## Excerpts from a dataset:
+ + + + +
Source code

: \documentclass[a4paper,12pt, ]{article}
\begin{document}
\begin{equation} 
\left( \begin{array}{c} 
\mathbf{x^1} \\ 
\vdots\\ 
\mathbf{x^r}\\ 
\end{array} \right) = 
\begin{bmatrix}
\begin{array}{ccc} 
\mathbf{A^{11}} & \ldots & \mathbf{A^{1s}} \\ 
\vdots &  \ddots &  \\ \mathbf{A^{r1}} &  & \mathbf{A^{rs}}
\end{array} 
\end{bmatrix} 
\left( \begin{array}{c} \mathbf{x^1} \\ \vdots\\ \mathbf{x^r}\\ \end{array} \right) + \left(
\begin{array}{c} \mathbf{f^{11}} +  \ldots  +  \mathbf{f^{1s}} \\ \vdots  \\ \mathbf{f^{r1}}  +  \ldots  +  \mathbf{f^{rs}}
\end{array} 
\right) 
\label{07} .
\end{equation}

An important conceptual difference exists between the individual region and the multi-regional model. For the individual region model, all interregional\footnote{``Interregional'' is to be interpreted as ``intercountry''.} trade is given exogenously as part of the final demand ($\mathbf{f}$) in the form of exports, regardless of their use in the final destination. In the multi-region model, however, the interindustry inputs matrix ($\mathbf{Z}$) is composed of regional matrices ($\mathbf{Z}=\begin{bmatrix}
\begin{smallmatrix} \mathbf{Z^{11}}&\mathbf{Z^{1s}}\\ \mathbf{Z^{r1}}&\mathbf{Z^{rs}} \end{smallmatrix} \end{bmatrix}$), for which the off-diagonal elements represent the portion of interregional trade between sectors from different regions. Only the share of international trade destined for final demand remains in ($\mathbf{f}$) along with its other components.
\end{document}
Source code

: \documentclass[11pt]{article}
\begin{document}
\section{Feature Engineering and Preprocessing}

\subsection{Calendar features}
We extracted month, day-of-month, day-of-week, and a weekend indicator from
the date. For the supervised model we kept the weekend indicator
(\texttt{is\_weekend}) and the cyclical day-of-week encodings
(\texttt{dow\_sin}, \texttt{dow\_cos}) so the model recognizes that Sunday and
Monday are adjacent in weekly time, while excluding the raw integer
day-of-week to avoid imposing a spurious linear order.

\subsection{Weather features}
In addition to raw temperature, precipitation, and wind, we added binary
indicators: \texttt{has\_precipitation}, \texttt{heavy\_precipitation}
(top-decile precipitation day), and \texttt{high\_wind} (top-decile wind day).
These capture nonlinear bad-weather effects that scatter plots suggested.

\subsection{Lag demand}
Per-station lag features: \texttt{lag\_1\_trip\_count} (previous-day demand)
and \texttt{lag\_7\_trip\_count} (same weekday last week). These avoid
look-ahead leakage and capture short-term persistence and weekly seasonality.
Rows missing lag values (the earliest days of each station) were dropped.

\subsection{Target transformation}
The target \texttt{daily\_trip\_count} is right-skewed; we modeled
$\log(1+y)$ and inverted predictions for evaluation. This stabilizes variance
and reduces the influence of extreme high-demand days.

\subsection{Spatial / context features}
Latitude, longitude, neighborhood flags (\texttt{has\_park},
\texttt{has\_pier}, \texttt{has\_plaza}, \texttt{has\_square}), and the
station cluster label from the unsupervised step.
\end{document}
+ + + + +
## What is being asked:
Using the data above, count every line that contains the word "article", then give the count and nothing more.

## Finished exercise:
2